De Grandin tweaked the needle-points of his mustache. “A juggler’s trick,” he answered. “That fire-walking, he is widely practised in some places, and always most successfully. The stones they use are porous as a sponge. They heat to incandescence quickly, but just as quickly they give off their heat. When they were laid upon the moistened sand these stones were cool enough to hold within your ungloved hand in thirty seconds. Some time was spent in mummery before they bade Mademoiselle to walk on them. By the time she stepped upon them they were cold as any money-lender’s heart.”

THE SHIPS BELL BEAT out eight quick strokes. De Grandin dropped down from his seat upon the rail and tweaked the waxed tips of his mustache until they stood out like twin needles from each side of his small and thin-lipped mouth. “Come, if you please,” he ordered us.

“Where?” asked Alice.

“To the chart room, of course. The land has disappeared”—he waved his hand toward the horizon where rolling blue water met a calm blue sea—“and we are now upon the high sea.”

“Well?” demanded John.

“Well? Name of a little green pig with most deplorably bad manners! I shall say it is well. Do not you know that masters of ships on the high seas are empowered by the law to solemnize the rite of marriage?”

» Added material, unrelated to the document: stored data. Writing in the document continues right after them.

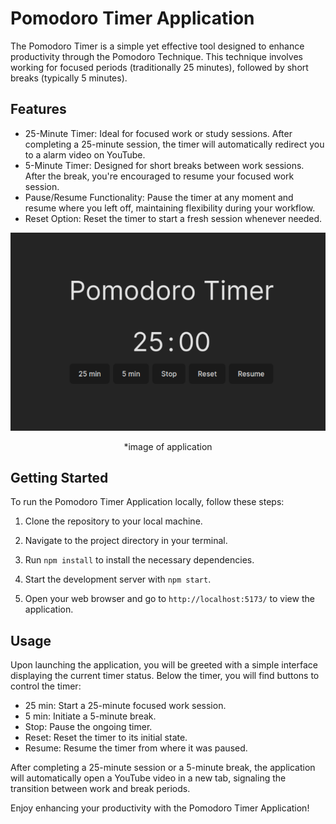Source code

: # Pomodoro Timer Application

The Pomodoro Timer is a simple yet effective tool designed to enhance productivity through the Pomodoro Technique. This technique involves working for focused periods (traditionally 25 minutes), followed by short breaks (typically 5 minutes).

## Features

- 25-Minute Timer: Ideal for focused work or study sessions. After completing a 25-minute session, the timer will automatically redirect you to a alarm video on YouTube.
- 5-Minute Timer: Designed for short breaks between work sessions. After the break, you're encouraged to resume your focused work session.
- Pause/Resume Functionality: Pause the timer at any moment and resume where you left off, maintaining flexibility during your workflow.
- Reset Option: Reset the timer to start a fresh session whenever needed.

<div align="center">

![Alt:text](public/UI.svg)

\*image of application

</div>

## Getting Started

To run the Pomodoro Timer Application locally, follow these steps:

1. Clone the repository to your local machine.

2. Navigate to the project directory in your terminal.
3. Run `npm install` to install the necessary dependencies.
4. Start the development server with `npm start`.
5. Open your web browser and go to `http://localhost:5173/` to view the application.

## Usage

Upon launching the application, you will be greeted with a simple interface displaying the current timer status. Below the timer, you will find buttons to control the timer:

- 25 min: Start a 25-minute focused work session.
- 5 min: Initiate a 5-minute break.
- Stop: Pause the ongoing timer.
- Reset: Reset the timer to its initial state.
- Resume: Resume the timer from where it was paused.

After completing a 25-minute session or a 5-minute break, the application will automatically open a YouTube video in a new tab, signaling the transition between work and break periods.

Enjoy enhancing your productivity with the Pomodoro Timer Application!
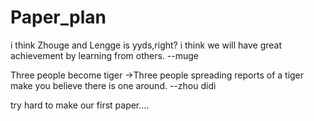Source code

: # Paper_plan
i think Zhouge and Lengge is yyds,right? i think we will have great achievement by learning from others. --muge


Three people become tiger ->Three people spreading reports of a tiger make you believe there is one around. --zhou didi

try hard to make our first paper....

Something of the old Alice we had known in other days looked from the tired and careworn face above the collar of her traveling-coat as she replied: “I’m game.” Then, eyes dropped demurely, and a slight flush in her cheeks, she added softly: “If John still wants me.”

“DEARLY BELOVED, WE ARE gathered together here in the sight of God, and in the face of this company, to join together this man and this woman in holy matrimony,” read the captain from the Book of Common Prayer … “If any man can show just cause why they may not lawfully be joined together, let him now speak, or else forever after hold his peace.”

“Yes, pardieu, let him speak—and meet his death at Jules de Grandin’s hands!” the little Frenchman murmured, thrusting one hand beneath his jacket where his automatic pistol rested in its shoulder holster.

“AND NOW, WITH DUE solemnity, let us consign this sacré thing unto the ocean, and may the sea never give up its dead!” de Grandin announced when John and Alice Davisson, Renouard and I came from the captain’s sanctum, the tang of champagne still upon our lips. He raised his hand and a silvery object glittered in the last rays of the setting sun, flashed briefly through the air, then sank without a trace beneath the blue sea water. It was the marriage girdle of the Yezidees.

“Oh,” Alice cried, “you’ve thrown away ‘the luck of the Humes’!”

“Precisely so, cherie,” he answered with a smile. “There are no longer any Humes, only Davissons. Le bon Dieu grant there may be many of them.”

WE HAVE JUST RETURNED from the christening of Alice’s twin boys, Renouard de Grandin and Trowbridge Ingraham Davisson. The little villains howled right lustily when Doctor Bentley put the water on their heads, and:

Grand Dieu des porcs, the Evil One dies hard in those small sinners!” said Jules de Grandin.

Ingraham, engrossed with ministerial duties in West Africa, was unable to be present, but the silver mugs he sent the youngsters are big enough to hold their milk for years to come.

As I write this, Renouard, de Grandin and Costello are very drunk in my consulting-room. I can hear Costello and Renouard laugh with that high-pitched cachinnation which only those far gone in liquor use at some droll anecdote which Jules de Grandin tells.

I think that I shall join them. Surely, there is one more drink left in the bottle.